» What is being asked: Your answer is to be every line of the material that includes the string "textwidth".

» Data for review:
BEGIN

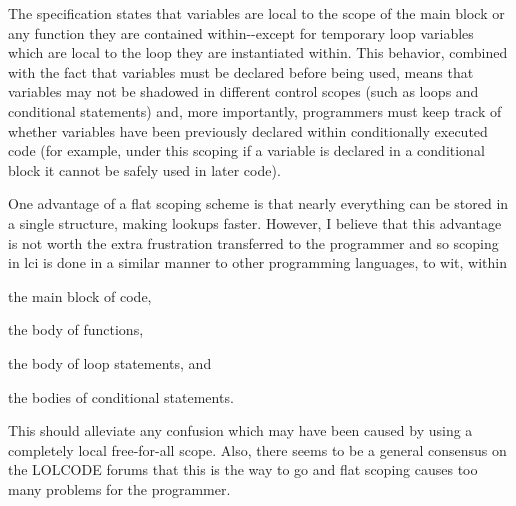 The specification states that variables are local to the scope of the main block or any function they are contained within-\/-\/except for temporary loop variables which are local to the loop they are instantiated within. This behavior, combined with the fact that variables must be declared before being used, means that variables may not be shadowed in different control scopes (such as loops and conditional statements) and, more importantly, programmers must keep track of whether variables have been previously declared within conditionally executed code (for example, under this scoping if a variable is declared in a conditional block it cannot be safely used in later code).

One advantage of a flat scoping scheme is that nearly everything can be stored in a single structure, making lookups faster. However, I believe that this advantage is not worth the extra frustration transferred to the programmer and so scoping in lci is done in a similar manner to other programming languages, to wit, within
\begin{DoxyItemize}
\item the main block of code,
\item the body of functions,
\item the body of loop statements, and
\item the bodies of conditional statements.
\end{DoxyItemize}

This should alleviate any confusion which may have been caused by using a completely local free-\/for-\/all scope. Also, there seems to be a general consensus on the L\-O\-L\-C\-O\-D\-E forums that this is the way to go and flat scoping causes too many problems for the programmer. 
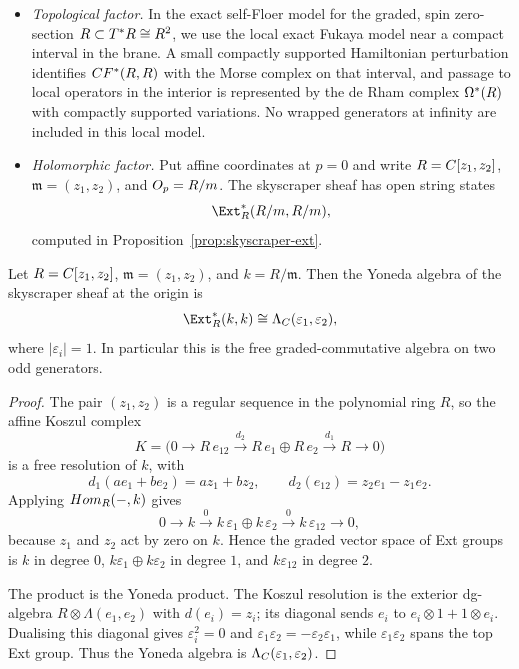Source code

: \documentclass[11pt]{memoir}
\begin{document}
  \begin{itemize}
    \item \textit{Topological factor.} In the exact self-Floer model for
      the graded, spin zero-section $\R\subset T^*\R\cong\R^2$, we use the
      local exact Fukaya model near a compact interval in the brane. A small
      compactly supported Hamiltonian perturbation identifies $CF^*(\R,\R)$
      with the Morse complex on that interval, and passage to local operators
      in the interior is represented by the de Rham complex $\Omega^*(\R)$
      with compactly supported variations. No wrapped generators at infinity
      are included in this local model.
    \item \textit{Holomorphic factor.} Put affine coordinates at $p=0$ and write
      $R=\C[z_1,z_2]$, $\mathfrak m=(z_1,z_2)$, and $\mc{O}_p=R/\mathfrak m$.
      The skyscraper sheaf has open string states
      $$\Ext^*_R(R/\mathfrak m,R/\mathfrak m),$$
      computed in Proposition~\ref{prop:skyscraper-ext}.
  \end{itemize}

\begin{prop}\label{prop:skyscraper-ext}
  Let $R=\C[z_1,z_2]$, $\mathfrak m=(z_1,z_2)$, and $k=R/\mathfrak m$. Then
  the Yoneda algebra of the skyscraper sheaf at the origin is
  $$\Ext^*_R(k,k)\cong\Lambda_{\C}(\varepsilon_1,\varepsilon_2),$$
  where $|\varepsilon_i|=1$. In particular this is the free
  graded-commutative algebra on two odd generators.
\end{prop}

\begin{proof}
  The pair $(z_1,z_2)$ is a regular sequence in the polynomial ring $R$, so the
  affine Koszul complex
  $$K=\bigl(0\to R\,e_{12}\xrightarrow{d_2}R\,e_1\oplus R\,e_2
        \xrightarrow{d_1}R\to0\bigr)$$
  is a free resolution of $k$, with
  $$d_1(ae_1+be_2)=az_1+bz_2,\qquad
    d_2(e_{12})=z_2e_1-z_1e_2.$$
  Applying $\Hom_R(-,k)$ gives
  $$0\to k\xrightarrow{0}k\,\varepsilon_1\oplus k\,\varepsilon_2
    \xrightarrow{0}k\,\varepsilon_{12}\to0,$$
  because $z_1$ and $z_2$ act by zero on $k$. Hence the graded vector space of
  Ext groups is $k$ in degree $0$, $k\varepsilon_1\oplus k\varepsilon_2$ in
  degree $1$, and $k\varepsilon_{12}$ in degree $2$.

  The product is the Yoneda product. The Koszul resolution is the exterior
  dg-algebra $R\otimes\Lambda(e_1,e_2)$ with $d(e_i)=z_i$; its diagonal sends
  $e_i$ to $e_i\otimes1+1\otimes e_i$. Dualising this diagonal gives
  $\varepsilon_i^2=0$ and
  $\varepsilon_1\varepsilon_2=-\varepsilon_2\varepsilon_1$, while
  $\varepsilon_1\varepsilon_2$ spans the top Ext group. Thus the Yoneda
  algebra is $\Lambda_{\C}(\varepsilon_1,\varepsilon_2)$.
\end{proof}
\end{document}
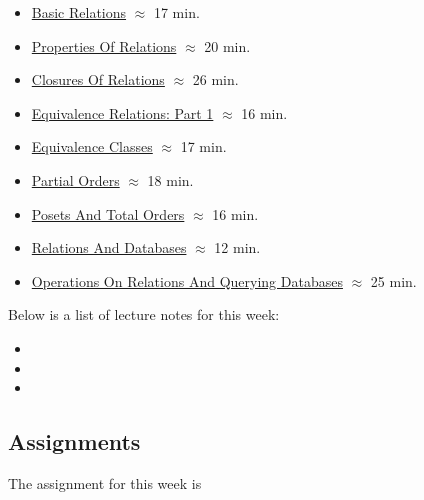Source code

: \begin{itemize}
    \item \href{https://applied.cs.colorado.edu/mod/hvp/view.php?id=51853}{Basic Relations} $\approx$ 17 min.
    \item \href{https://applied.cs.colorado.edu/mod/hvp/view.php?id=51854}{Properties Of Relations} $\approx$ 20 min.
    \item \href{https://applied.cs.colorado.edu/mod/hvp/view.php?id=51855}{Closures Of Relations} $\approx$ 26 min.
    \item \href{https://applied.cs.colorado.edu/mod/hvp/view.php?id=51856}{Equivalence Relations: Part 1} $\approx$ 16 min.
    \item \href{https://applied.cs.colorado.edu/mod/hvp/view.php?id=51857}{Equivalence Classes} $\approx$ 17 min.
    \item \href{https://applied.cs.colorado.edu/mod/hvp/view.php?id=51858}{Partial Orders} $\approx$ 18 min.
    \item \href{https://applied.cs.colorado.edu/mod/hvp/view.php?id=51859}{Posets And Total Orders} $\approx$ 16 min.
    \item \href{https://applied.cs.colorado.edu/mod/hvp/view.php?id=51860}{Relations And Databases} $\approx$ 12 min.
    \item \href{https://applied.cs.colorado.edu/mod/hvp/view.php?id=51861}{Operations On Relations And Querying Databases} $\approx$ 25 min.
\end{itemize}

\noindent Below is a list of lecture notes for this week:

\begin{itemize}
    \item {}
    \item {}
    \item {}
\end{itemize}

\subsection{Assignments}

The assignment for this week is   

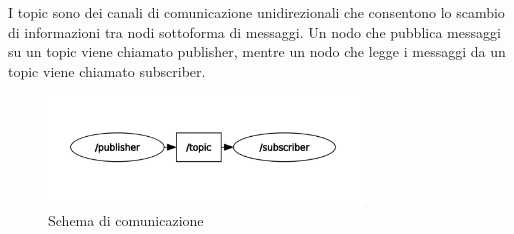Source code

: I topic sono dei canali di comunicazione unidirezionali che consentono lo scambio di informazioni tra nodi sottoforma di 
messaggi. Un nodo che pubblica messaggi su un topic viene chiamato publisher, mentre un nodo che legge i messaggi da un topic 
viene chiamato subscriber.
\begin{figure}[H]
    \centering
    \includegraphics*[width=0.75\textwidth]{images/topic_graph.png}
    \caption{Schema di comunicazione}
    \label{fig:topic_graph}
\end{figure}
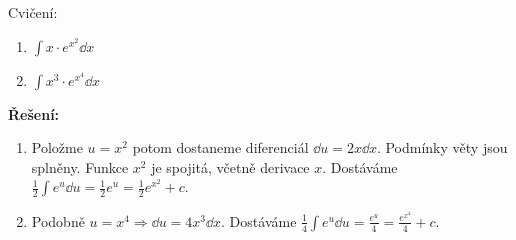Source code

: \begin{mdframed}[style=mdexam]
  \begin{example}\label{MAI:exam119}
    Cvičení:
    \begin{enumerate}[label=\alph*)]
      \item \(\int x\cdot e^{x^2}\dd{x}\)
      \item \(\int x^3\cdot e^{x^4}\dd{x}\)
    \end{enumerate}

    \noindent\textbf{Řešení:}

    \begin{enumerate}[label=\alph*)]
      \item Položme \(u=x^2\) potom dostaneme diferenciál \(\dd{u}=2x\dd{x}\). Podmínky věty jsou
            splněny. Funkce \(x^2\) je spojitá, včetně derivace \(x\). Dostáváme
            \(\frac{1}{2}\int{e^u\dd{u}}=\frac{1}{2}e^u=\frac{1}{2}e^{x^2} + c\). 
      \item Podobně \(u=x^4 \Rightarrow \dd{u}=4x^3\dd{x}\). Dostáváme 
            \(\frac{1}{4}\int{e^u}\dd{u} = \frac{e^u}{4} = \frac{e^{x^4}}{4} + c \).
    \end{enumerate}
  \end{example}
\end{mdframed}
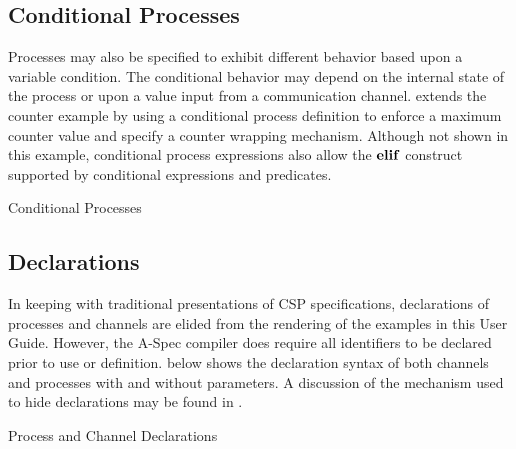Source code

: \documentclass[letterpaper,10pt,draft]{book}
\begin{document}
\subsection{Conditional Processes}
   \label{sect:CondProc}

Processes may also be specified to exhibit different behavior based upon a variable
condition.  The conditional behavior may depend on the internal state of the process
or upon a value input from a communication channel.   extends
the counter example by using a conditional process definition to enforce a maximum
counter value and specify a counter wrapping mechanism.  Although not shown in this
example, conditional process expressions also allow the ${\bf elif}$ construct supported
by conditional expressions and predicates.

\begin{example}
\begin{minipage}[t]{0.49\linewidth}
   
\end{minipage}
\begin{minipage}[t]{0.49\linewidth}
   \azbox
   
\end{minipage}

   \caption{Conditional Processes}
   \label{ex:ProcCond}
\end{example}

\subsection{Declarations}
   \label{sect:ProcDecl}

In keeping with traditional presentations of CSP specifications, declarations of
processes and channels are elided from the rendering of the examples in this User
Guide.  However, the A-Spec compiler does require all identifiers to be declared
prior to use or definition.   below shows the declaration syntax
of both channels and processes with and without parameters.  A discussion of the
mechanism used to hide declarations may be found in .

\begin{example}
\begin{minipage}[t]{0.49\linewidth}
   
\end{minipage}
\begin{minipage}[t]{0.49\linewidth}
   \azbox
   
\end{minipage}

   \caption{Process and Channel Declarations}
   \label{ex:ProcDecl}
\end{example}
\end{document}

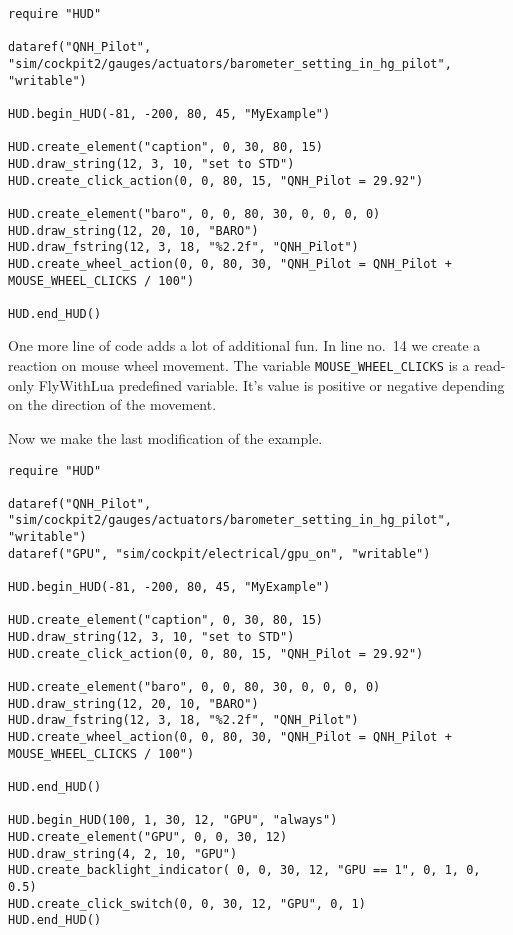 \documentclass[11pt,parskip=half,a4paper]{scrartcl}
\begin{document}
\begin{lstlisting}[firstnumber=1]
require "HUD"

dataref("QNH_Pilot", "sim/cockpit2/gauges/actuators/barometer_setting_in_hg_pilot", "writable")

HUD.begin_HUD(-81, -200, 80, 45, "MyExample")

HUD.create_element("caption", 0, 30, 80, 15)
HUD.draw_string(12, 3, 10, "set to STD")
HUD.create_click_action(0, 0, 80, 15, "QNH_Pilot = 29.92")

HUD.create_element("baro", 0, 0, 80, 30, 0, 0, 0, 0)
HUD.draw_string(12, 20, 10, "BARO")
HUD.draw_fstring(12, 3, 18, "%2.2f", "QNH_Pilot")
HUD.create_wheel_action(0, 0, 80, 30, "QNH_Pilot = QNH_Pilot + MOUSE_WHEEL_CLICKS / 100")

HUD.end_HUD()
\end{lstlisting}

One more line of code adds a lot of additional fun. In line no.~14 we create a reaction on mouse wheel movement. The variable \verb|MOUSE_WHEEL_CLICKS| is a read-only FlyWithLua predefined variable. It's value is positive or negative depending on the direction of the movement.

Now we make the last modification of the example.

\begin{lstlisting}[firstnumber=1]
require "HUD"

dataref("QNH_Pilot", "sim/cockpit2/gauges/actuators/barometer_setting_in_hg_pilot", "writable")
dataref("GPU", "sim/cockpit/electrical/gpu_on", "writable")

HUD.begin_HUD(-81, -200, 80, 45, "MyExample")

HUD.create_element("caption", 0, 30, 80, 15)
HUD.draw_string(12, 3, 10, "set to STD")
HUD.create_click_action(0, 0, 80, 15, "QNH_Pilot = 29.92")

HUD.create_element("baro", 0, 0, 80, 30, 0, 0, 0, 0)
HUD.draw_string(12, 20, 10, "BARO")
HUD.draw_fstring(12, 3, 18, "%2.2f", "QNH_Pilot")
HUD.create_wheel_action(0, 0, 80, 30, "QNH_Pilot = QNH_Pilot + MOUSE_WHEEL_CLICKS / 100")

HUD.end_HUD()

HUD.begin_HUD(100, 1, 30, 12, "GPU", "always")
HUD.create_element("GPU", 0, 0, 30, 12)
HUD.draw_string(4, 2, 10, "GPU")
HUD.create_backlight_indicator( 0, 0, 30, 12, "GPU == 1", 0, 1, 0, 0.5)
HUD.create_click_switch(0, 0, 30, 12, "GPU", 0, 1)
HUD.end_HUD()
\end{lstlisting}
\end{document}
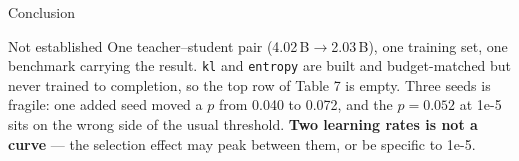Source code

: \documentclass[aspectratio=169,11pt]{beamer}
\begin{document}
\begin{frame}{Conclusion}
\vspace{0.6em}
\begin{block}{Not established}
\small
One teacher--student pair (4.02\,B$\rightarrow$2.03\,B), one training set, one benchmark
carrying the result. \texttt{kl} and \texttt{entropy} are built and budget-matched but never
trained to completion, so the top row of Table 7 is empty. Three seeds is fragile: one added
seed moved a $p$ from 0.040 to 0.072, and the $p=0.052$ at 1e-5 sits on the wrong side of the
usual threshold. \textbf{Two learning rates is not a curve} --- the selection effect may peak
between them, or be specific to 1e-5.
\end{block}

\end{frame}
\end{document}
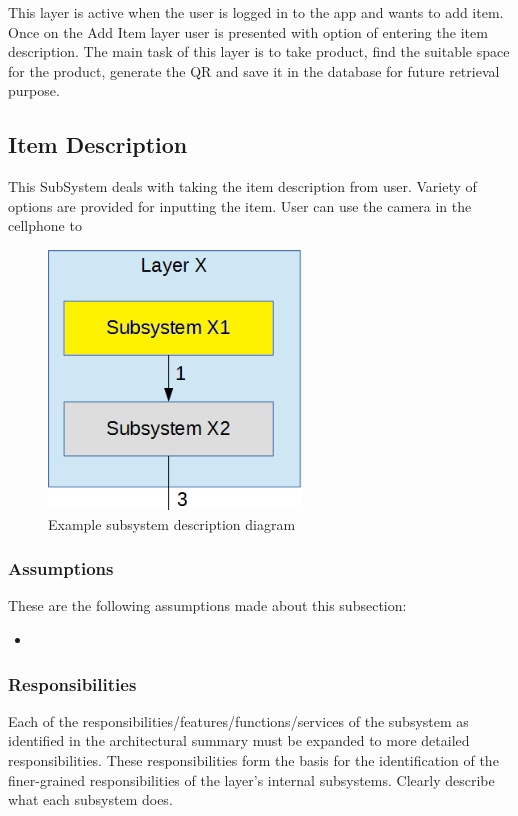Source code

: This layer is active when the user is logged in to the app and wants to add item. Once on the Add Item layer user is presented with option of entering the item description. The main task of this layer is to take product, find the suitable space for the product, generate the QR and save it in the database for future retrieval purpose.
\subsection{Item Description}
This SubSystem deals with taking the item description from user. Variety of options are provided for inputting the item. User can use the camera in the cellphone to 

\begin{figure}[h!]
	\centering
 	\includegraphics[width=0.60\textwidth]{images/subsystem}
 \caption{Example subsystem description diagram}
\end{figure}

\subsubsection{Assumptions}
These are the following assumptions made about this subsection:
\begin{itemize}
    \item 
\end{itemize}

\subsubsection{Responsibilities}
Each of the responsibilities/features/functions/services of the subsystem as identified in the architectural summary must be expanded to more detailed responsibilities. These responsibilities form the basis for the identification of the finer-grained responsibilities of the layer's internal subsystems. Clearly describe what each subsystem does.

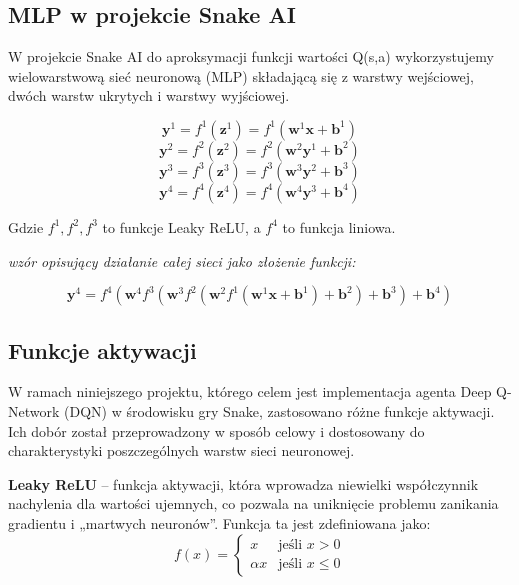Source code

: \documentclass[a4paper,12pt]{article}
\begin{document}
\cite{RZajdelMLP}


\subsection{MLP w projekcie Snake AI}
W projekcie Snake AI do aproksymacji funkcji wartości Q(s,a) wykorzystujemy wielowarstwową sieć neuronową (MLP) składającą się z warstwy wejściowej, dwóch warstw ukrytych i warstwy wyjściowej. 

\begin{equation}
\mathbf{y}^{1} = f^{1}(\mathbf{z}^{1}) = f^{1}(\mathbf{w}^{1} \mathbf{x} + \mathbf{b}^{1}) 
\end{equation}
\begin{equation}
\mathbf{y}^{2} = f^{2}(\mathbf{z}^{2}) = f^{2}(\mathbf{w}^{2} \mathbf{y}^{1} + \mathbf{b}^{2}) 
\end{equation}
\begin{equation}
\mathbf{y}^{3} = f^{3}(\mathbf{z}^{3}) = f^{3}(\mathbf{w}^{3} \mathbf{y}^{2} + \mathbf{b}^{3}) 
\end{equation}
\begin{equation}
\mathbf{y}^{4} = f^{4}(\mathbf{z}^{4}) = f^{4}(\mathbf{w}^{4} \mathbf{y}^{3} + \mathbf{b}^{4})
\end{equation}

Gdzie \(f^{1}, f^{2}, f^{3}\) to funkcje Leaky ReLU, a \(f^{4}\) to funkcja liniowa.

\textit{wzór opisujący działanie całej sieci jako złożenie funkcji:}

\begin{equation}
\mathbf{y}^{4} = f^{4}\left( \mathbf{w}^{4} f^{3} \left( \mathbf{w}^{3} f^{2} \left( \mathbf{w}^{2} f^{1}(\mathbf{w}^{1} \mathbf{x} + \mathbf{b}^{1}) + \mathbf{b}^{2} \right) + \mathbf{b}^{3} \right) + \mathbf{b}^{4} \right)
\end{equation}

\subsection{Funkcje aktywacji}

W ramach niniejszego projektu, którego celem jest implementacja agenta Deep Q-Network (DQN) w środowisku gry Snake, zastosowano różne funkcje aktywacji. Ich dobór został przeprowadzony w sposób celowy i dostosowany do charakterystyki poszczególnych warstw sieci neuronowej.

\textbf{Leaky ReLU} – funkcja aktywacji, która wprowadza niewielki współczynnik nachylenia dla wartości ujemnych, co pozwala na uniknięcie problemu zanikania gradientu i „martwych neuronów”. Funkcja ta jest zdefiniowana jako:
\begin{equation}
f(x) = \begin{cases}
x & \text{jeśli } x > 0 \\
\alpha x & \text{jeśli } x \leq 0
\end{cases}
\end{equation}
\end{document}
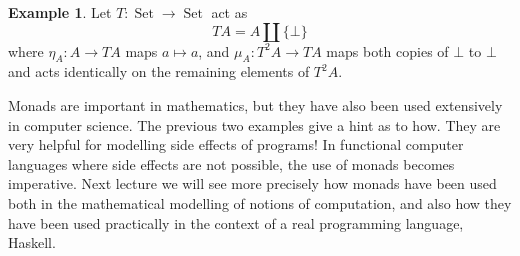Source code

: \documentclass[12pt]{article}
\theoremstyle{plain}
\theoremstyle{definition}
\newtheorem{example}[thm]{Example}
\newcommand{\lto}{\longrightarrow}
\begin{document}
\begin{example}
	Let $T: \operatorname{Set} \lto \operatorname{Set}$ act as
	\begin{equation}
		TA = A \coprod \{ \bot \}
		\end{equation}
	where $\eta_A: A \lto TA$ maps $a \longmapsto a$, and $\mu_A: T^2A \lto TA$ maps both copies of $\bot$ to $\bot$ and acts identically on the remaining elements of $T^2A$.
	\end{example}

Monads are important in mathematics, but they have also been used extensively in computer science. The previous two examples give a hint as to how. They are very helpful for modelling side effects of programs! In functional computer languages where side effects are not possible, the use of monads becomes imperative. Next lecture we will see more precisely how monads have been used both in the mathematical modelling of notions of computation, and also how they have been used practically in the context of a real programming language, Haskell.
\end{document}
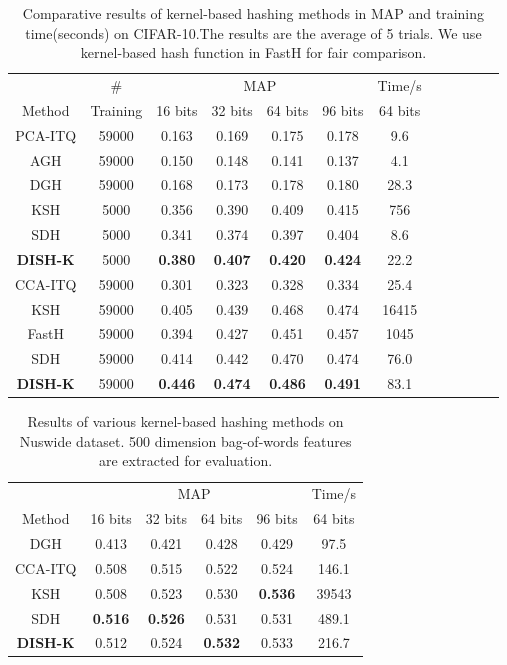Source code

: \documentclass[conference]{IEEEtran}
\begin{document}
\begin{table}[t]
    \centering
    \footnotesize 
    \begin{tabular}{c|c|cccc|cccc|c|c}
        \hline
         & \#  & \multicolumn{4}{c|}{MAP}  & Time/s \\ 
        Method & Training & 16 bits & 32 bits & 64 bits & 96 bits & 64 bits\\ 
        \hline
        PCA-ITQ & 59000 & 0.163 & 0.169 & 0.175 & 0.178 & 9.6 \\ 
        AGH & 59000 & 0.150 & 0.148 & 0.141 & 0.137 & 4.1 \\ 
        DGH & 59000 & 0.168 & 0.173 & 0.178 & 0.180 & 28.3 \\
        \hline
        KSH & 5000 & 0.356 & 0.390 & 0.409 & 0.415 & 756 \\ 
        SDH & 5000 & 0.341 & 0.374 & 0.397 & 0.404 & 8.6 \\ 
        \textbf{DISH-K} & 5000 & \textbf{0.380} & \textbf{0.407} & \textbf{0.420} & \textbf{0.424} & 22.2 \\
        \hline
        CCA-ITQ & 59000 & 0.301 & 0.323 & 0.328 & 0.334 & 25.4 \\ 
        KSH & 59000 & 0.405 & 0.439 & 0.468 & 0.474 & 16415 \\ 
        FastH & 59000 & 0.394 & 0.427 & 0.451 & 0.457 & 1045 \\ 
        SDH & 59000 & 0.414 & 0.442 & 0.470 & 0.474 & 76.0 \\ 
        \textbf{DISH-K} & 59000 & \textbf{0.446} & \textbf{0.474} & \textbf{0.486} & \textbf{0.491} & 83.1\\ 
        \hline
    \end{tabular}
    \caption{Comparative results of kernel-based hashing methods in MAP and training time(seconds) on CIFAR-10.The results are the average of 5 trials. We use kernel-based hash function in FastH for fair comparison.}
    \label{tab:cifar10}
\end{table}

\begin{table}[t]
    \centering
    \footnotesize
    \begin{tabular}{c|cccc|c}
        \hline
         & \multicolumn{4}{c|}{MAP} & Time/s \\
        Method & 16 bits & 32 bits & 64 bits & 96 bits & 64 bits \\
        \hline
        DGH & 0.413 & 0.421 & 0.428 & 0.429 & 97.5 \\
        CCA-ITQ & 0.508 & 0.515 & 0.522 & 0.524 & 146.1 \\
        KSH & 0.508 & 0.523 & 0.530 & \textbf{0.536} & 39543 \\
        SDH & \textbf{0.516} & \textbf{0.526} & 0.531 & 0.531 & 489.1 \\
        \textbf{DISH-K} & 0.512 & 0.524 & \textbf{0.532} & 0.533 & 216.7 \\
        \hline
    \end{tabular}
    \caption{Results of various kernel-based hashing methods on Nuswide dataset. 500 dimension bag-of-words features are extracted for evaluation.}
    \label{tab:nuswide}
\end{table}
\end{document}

END

» Finished exercise:
    \includegraphics*[width=0.75\textwidth]{images/topic_graph.png}
 	\includegraphics[width=0.60\textwidth]{images/subsystem}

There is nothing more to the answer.